Essa sofisticação vem de longe. No século 17, padre Antônio Vieira já atestava que a mesa belenense de sua época era um banquete sem igual de peixes moqueados, caças e frutas da estação apreciadas pelos colonizadores portugueses. A Belém gastronômica é um interessante caldeirão de misturas étnicas. A comida indígena paraense - única verdadeiramente brasileira, segundo o filósofo José Arthur Gianotti - tem sabores africanos, portugueses, alemães, japoneses, libaneses, sírios, judeus, ingleses, barbadianos, espanhóis, franceses e italianos. Os povos que chegaram a Belém se encantaram com a cozinha nativa e, aos poucos, foram incorporando ingredientes locais às receitas de além-mar.

Os judeus marroquinos ficaram maravilhados com a quantidade de peixes com escamas do Rio Guamá.
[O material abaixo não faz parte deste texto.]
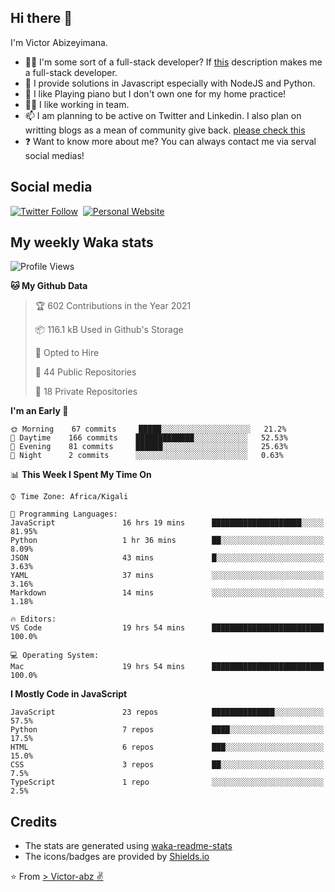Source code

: ## Hi there 👋
I'm Victor Abizeyimana.  
- 👨‍💻 I'm some sort of a full-stack developer? If [this](https://www.w3schools.com/whatis/whatis_fullstack.asp) description makes me a full-stack developer.
- 🌱 I provide solutions in Javascript especially with NodeJS and Python. 
- 🎹 I like Playing piano but I don't own one for my home practice!
- 👯‍♀️ I like working in team.
- 📫 I am planning to be active on Twitter and Linkedin. I also plan on writting blogs as a mean of community give back. [please check this](https://victor-abz.com/)
- ❓ Want to know more about me? You can always contact me via serval social medias!

## Social media
[![Twitter Follow](https://img.shields.io/twitter/follow/vicky_abz?color=%231DA1F2&label=Twitter&style=for-the-badge&logo=twitter&logoColor=ffffff)](https://twitter.com/vicky_abz)
‎‎ [![Personal Website](https://img.shields.io/static/v1?label=visit&message=victor-abz.com&color=%235F021F&style=for-the-badge)](https://victor-abz.com/)

## My weekly Waka stats
<!--START_SECTION:waka-->
![Profile Views](http://img.shields.io/badge/Profile%20Views-0-blue)

**🐱 My Github Data** 

> 🏆 602 Contributions in the Year 2021
 > 
> 📦 116.1 kB Used in Github's Storage 
 > 
> 💼 Opted to Hire
 > 
> 📜 44 Public Repositories 
 > 
> 🔑 18 Private Repositories  
 > 
**I'm an Early 🐤** 

```text
🌞 Morning    67 commits     █████░░░░░░░░░░░░░░░░░░░░   21.2% 
🌆 Daytime    166 commits    █████████████░░░░░░░░░░░░   52.53% 
🌃 Evening    81 commits     ██████░░░░░░░░░░░░░░░░░░░   25.63% 
🌙 Night      2 commits      ░░░░░░░░░░░░░░░░░░░░░░░░░   0.63%

```


📊 **This Week I Spent My Time On** 

```text
⌚︎ Time Zone: Africa/Kigali

💬 Programming Languages: 
JavaScript               16 hrs 19 mins      ████████████████████░░░░░   81.95% 
Python                   1 hr 36 mins        ██░░░░░░░░░░░░░░░░░░░░░░░   8.09% 
JSON                     43 mins             █░░░░░░░░░░░░░░░░░░░░░░░░   3.63% 
YAML                     37 mins             ░░░░░░░░░░░░░░░░░░░░░░░░░   3.16% 
Markdown                 14 mins             ░░░░░░░░░░░░░░░░░░░░░░░░░   1.18%

🔥 Editors: 
VS Code                  19 hrs 54 mins      █████████████████████████   100.0%

💻 Operating System: 
Mac                      19 hrs 54 mins      █████████████████████████   100.0%

```

**I Mostly Code in JavaScript** 

```text
JavaScript               23 repos            ██████████████░░░░░░░░░░░   57.5% 
Python                   7 repos             ████░░░░░░░░░░░░░░░░░░░░░   17.5% 
HTML                     6 repos             ███░░░░░░░░░░░░░░░░░░░░░░   15.0% 
CSS                      3 repos             ██░░░░░░░░░░░░░░░░░░░░░░░   7.5% 
TypeScript               1 repo              ░░░░░░░░░░░░░░░░░░░░░░░░░   2.5%

```



<!--END_SECTION:waka-->

## Credits
- The stats are generated using [waka-readme-stats](https://github.com/anmol098/waka-readme-stats)
- The icons/badges are provided by [Shields.io](https://shields.io/)

⭐️ From [> Victor-abz ✌](https://victor-abz.com/)
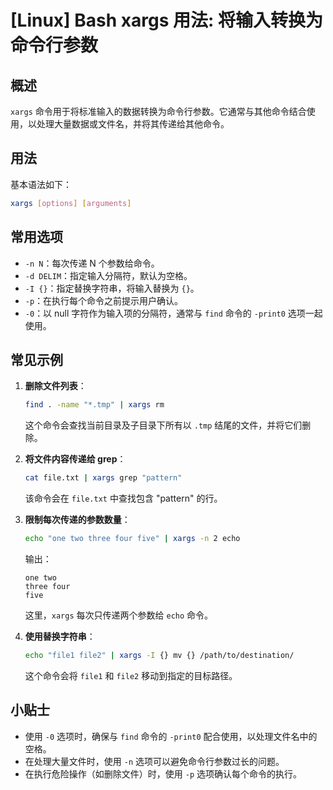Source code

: # [Linux] Bash xargs 用法: 将输入转换为命令行参数

## 概述
`xargs` 命令用于将标准输入的数据转换为命令行参数。它通常与其他命令结合使用，以处理大量数据或文件名，并将其传递给其他命令。

## 用法
基本语法如下：
```bash
xargs [options] [arguments]
```

## 常用选项
- `-n N`：每次传递 N 个参数给命令。
- `-d DELIM`：指定输入分隔符，默认为空格。
- `-I {}`：指定替换字符串，将输入替换为 `{}`。
- `-p`：在执行每个命令之前提示用户确认。
- `-0`：以 null 字符作为输入项的分隔符，通常与 `find` 命令的 `-print0` 选项一起使用。

## 常见示例
1. **删除文件列表**：
   ```bash
   find . -name "*.tmp" | xargs rm
   ```
   这个命令会查找当前目录及子目录下所有以 `.tmp` 结尾的文件，并将它们删除。

2. **将文件内容传递给 grep**：
   ```bash
   cat file.txt | xargs grep "pattern"
   ```
   该命令会在 `file.txt` 中查找包含 "pattern" 的行。

3. **限制每次传递的参数数量**：
   ```bash
   echo "one two three four five" | xargs -n 2 echo
   ```
   输出：
   ```
   one two
   three four
   five
   ```
   这里，`xargs` 每次只传递两个参数给 `echo` 命令。

4. **使用替换字符串**：
   ```bash
   echo "file1 file2" | xargs -I {} mv {} /path/to/destination/
   ```
   这个命令会将 `file1` 和 `file2` 移动到指定的目标路径。

## 小贴士
- 使用 `-0` 选项时，确保与 `find` 命令的 `-print0` 配合使用，以处理文件名中的空格。
- 在处理大量文件时，使用 `-n` 选项可以避免命令行参数过长的问题。
- 在执行危险操作（如删除文件）时，使用 `-p` 选项确认每个命令的执行。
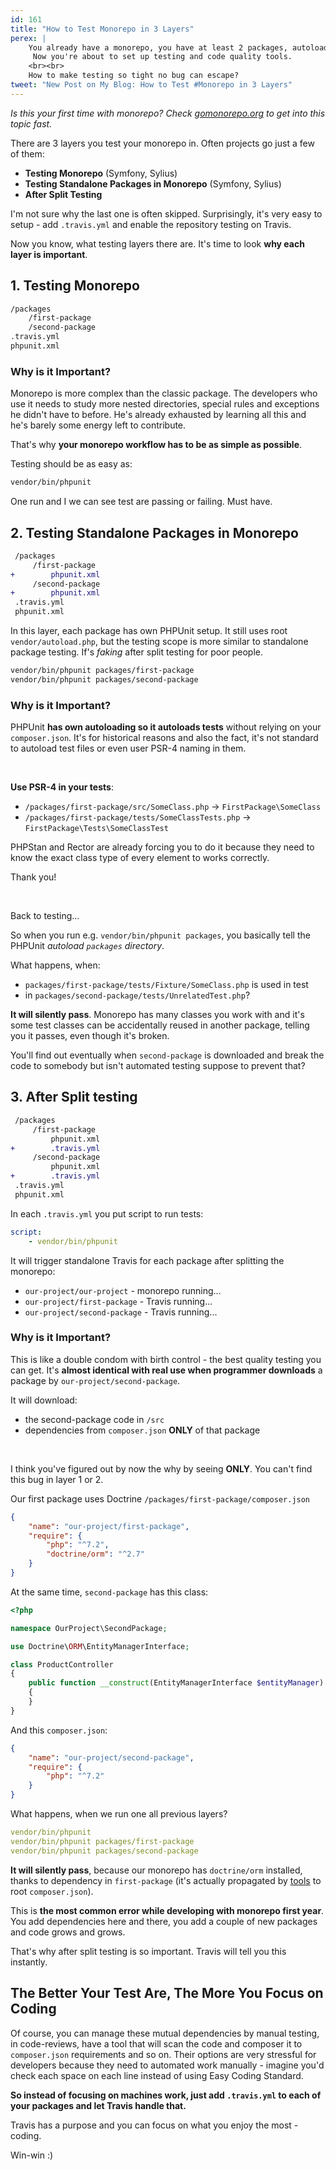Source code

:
 ```yaml
---
id: 161
title: "How to Test Monorepo in 3 Layers"
perex: |
    You already have a monorepo, you have at least 2 packages, autoloaded with composer and splitting works.
     Now you're about to set up testing and code quality tools.
    <br><br>
    How to make testing so tight no bug can escape?   
tweet: "New Post on My Blog: How to Test #Monorepo in 3 Layers"
---
```


*Is this your first time with monorepo? Check [gomonorepo.org](https://gomonorepo.org/) to get into this topic fast.*

There are 3 layers you test your monorepo in. Often projects go just a few of them:

- **Testing Monorepo** (Symfony, Sylius)
- **Testing Standalone Packages in Monorepo** (Symfony, Sylius)
- **After Split Testing**

I'm not sure why the last one is often skipped. Surprisingly, it's very easy to setup - add `.travis.yml` and enable the repository testing on Travis. 

Now you know, what testing layers there are. It's time to look **why each layer is important**.

## 1. Testing Monorepo

```bash
/packages
    /first-package
    /second-package
.travis.yml
phpunit.xml
```

### Why is it Important?

Monorepo is more complex than the classic package. The developers who use it needs to study more nested directories, special rules and exceptions he didn't have to before. He's already exhausted by learning all this and he's barely some energy left to contribute.
 
That's why **your monorepo workflow has to be as simple as possible**. 

Testing should be as easy as: 

```bash
vendor/bin/phpunit
```

One run and I we can see test are passing or failing. Must have.

## 2. Testing Standalone Packages in Monorepo

```diff
 /packages
     /first-package
+        phpunit.xml
     /second-package
+        phpunit.xml
 .travis.yml
 phpunit.xml
```

In this layer, each package has own PHPUnit setup. It still uses root `vendor/autoload.php`, but the testing scope is more similar to standalone package testing. If's *faking* after split testing for poor people.

```bash
vendor/bin/phpunit packages/first-package
vendor/bin/phpunit packages/second-package
```

### Why is it Important?

PHPUnit **has own autoloading so it autoloads tests** without relying on your `composer.json`. It's for historical reasons and also the fact, it's not standard to autoload test files or even user PSR-4 naming in them. 

<br>

**Use PSR-4 in your tests**:

- `/packages/first-package/src/SomeClass.php` → `FirstPackage\SomeClass`
- `/packages/first-package/tests/SomeClassTests.php` → `FirstPackage\Tests\SomeClassTest`

PHPStan and Rector are already forcing you to do it because they need to know the exact class type of every element to works correctly. 

Thank you!

<br>

Back to testing...

So when you run e.g. `vendor/bin/phpunit packages`, you basically tell the PHPUnit *autoload `packages` directory*.

What happens, when:
 
 - `packages/first-package/tests/Fixture/SomeClass.php` is used in test 
 - in `packages/second-package/tests/UnrelatedTest.php`? 
 
<em class="fas fa-3x fa-times text-danger"></em> 

**It will silently pass**. Monorepo has many classes you work with and it's some test classes can be accidentally reused in another package, telling you it passes, even though it's broken.

You'll find out eventually when `second-package` is downloaded and break the code to somebody but isn't automated testing suppose to prevent that?

## 3. After Split testing

```diff
 /packages
     /first-package
         phpunit.xml
+        .travis.yml
     /second-package
         phpunit.xml
+        .travis.yml
 .travis.yml
 phpunit.xml
```

In each `.travis.yml` you put script to run tests: 

```yaml
script:
    - vendor/bin/phpunit
```

It will trigger standalone Travis for each package after splitting the monorepo:

- `our-project/our-project` - monorepo running...
- `our-project/first-package` - Travis running...
- `our-project/second-package` - Travis running...

### Why is it Important?

This is like a double condom with birth control - the best quality testing you can get. It's **almost identical with real use when programmer downloads** a package by `our-project/second-package`. 

It will download:

- the second-package code in `/src`
- dependencies from `composer.json` **ONLY** of that package

<br>

I think you've figured out by now the why by seeing **ONLY**. You can't find this bug in layer 1 or 2. 


Our first package uses Doctrine `/packages/first-package/composer.json`

```json
{
    "name": "our-project/first-package",
    "require": {
        "php": "^7.2",
        "doctrine/orm": "^2.7"
    }
}
```

At the same time, `second-package` has this class:

```php
<?php

namespace OurProject\SecondPackage;

use Doctrine\ORM\EntityManagerInterface;

class ProductController
{
    public function __construct(EntityManagerInterface $entityManager)
    {
    }
}
``` 

And this `composer.json`:

```json
{
    "name": "our-project/second-package",
    "require": {
        "php": "^7.2"
    }
}
```

What happens, when we run one all previous layers?

```yaml
vendor/bin/phpunit
vendor/bin/phpunit packages/first-package
vendor/bin/phpunit packages/second-package
```

<em class="fas fa-3x fa-times text-danger"></em>
 
**It will silently pass**, because our monorepo has `doctrine/orm` installed, thanks to dependency in `first-package` (it's actually propagated by [tools](/blog/2018/10/08/new-in-symplify-5-create-merge-and-split-monorepo-with-1-command/#3-merge-code-composer-json-code) to root `composer.json`). 

This is **the most common error while developing with monorepo first year**. You add dependencies here and there, you add a couple of new packages and code grows and grows. 

That's why after split testing is so important. Travis will tell you this instantly.


## The Better Your Test Are, The More You Focus on Coding

Of course, you can manage these mutual dependencies by manual testing, in code-reviews, have a tool that will scan the code and composer it to `composer.json` requirements and so on. Their options are very stressful for developers because they need to automated work manually - imagine you'd check each space on each line instead of using Easy Coding Standard. 

**So instead of focusing on machines work, just add `.travis.yml` to each of your packages and let Travis handle that.**

Travis has a purpose and you can focus on what you enjoy the most - coding.
 
Win-win :)

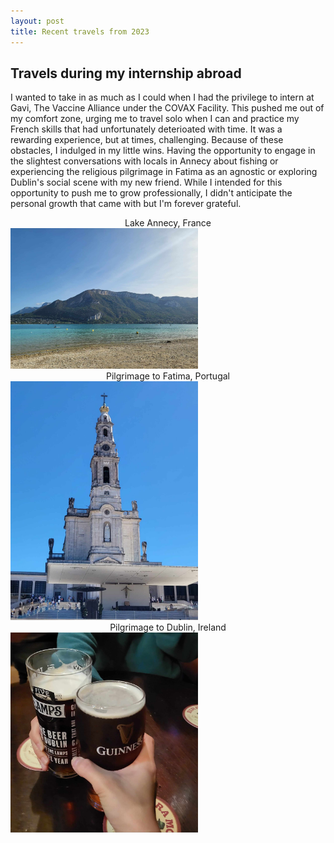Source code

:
 ```yaml
---
layout: post
title: Recent travels from 2023
---
```


## Travels during my internship abroad
I wanted to take in as much as I could when I had the privilege to intern at Gavi, The Vaccine Alliance under the COVAX Facility. This pushed me out of my comfort zone, urging me to travel solo when I can and practice my French skills that had unfortunately deterioated with time. It was a rewarding experience, but at times, challenging. Because of these obstacles, I indulged in my little wins. Having the opportunity to engage in the slightest conversations with locals in Annecy about fishing or experiencing the religious pilgrimage in Fatima as an agnostic or exploring Dublin's social scene with my new friend. While I intended for this opportunity to push me to grow professionally, I didn't anticipate the personal growth that came with but I'm forever grateful. 
<center> Lake Annecy, France </center>
<img src="/assets/img/annecy.jpg" alt="image" width="300"/>   
  
<center> Pilgrimage to Fatima, Portugal </center>
<img src="/assets/img/fatima.jpg" alt="image" width="300"/>  

<center> Pilgrimage to Dublin, Ireland </center>
<img src="/assets/img/dublin.jpg" alt="image" width="300"/>



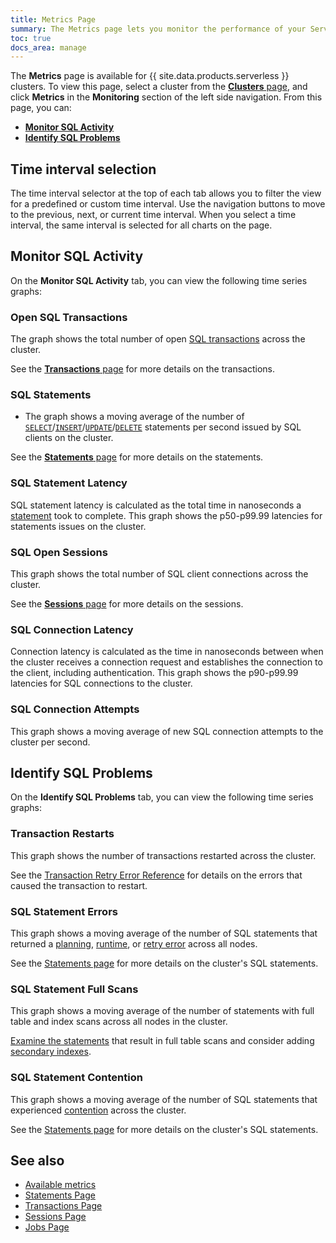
 ```yaml
---
title: Metrics Page
summary: The Metrics page lets you monitor the performance of your Serverless cluster's SQL queries.
toc: true
docs_area: manage
---
```


The **Metrics** page is available for {{ site.data.products.serverless }} clusters. To view this page, select a cluster from the [**Clusters** page](cluster-management.html#view-clusters-page), and click **Metrics** in the **Monitoring** section of the left side navigation. From this page, you can:

- [**Monitor SQL Activity**](#monitor-sql-activity)
- [**Identify SQL Problems**](#identify-sql-problems)

## Time interval selection

The time interval selector at the top of each tab allows you to filter the view for a predefined or custom time interval. Use the navigation buttons to move to the previous, next, or current time interval. When you select a time interval, the same interval is selected for all charts on the page.

## Monitor SQL Activity

On the **Monitor SQL Activity** tab, you can view the following time series graphs:

### Open SQL Transactions

The graph shows the total number of open [SQL transactions](../{{site.versions["stable"]}}/transactions.html) across the cluster.

See the [**Transactions** page](transactions-page.html) for more details on the transactions.

### SQL Statements

- The graph shows a moving average of the number of [`SELECT`](../{{site.versions["stable"]}}/selection-queries.html)/[`INSERT`](../{{site.versions["stable"]}}/insert.html)/[`UPDATE`](../{{site.versions["stable"]}}/update.html)/[`DELETE`](../{{site.versions["stable"]}}/delete.html) statements per second issued by SQL clients on the cluster.

See the [**Statements** page](statements-page.html) for more details on the statements.

### SQL Statement Latency

SQL statement latency is calculated as the total time in nanoseconds a [statement](../{{site.versions["stable"]}}/sql-statements.html) took to complete. This graph shows the p50-p99.99 latencies for statements issues on the cluster.

### SQL Open Sessions

This graph shows the total number of SQL client connections across the cluster.

See the [**Sessions** page](sessions-page.html) for more details on the sessions.

### SQL Connection Latency

Connection latency is calculated as the time in nanoseconds between when the cluster receives a connection request and establishes the connection to the client, including authentication. This graph shows the p90-p99.99 latencies for SQL connections to the cluster.

### SQL Connection Attempts

This graph shows a moving average of new SQL connection attempts to the cluster per second.

## Identify SQL Problems

On the **Identify SQL Problems** tab, you can view the following time series graphs:

### Transaction Restarts

This graph shows the number of transactions restarted across the cluster.

See the [Transaction Retry Error Reference](../{{site.versions["stable"]}}/transaction-retry-error-reference.html) for details on the errors that caused the transaction to restart.

### SQL Statement Errors

This graph shows a moving average of the number of SQL statements that returned a [planning](../{{site.versions["stable"]}}/architecture/sql-layer.html#sql-parser-planner-executor), [runtime](../{{site.versions["stable"]}}/architecture/sql-layer.html#sql-parser-planner-executor), or [retry error](../{{site.versions["stable"]}}/transactions.html#error-handling) across all nodes.

See the [Statements page](statements-page.html) for more details on the cluster's SQL statements.

### SQL Statement Full Scans 

This graph shows a moving average of the number of statements with full table and index scans across all nodes in the cluster.

[Examine the statements](../{{site.versions["stable"]}}/sql-tuning-with-explain.html) that result in full table scans and consider adding [secondary indexes](../{{site.versions["stable"]}}/schema-design-indexes.html#create-a-secondary-index).

### SQL Statement Contention 

This graph shows a moving average of the number of SQL statements that experienced [contention](../{{site.versions["stable"]}}/transactions.html#transaction-contention) across the cluster.

See the [Statements page](statements-page.html) for more details on the cluster's SQL statements.

## See also

- [Available metrics](../{{site.versions["stable"]}}/ui-custom-chart-debug-page.html?filters=metric-names-serverless#available-metrics)
- [Statements Page](statements-page.html)
- [Transactions Page](transactions-page.html)
- [Sessions Page](sessions-page.html)
- [Jobs Page](jobs-page.html)
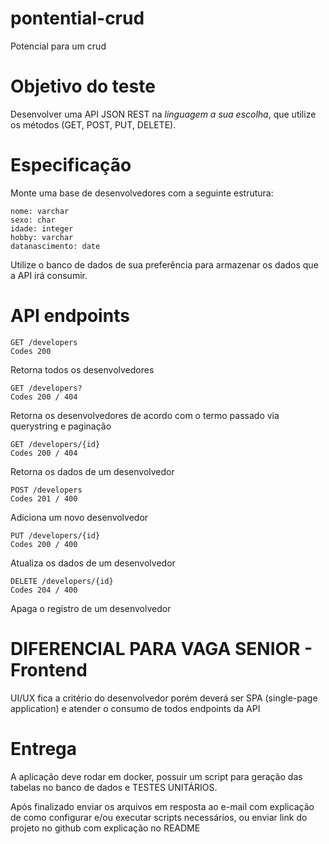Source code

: # pontential-crud
Potencial para um crud


# Objetivo do teste
Desenvolver uma API JSON REST na *linguagem a sua escolha*, que utilize os métodos (​GET​, ​POST​, ​PUT​,
DELETE​).

# Especificação
Monte uma base de desenvolvedores com a seguinte estrutura:

```
nome: varchar
sexo: char
idade: integer
hobby: varchar
datanascimento: date
```

Utilize o ​banco de dados​ de sua preferência para armazenar os dados que a API irá
consumir.

# API endpoints

```
GET /developers
Codes 200
```
Retorna todos os desenvolvedores

```
GET /developers?
Codes 200 / 404
```
Retorna os desenvolvedores de acordo com o termo passado via querystring e
paginação

```
GET /developers/{id}
Codes 200 / 404
```
Retorna os dados de um desenvolvedor

```
POST /developers
Codes 201 / 400
```
Adiciona um novo desenvolvedor

```
PUT /developers/{id}
Codes 200 / 400
```
Atualiza os dados de um desenvolvedor

```
DELETE /developers/{id}
Codes 204 / 400
```
Apaga o registro de um desenvolvedor

# DIFERENCIAL PARA VAGA SENIOR -  Frontend
UI/UX fica a critério do desenvolvedor porém deverá ser SPA (single-page
application) e atender o consumo de todos endpoints da API 

# Entrega
A aplicação deve rodar em docker, possuir um script para geração das tabelas no banco de dados e TESTES UNITÁRIOS.

Após finalizado enviar os arquivos em resposta ao e-mail com explicação de como
configurar e/ou executar scripts necessários, ou enviar link do projeto no github com
explicação no README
Por certo, riscaram do cardápio o filé de filhote (peixe de couro, popularíssimo na região) por causa de suas restrições alimentares, mas em Santarém celebravam a Páscoa com macaxeira frita ou cozida, cuscuz, tapioquinha, bolo de tapioca e pupunha com doce de cupuaçu. Libaneses e sírios formam até hoje uma importante colônia e, pouco depois de surgirem rio adentro, no fim do século 19, como mascates fluviais nas páginas de um romance de Milton Hatoum, trocaram o pistache e a tâmara pela castanha-do-pará na receita de seus famosos doces folhados.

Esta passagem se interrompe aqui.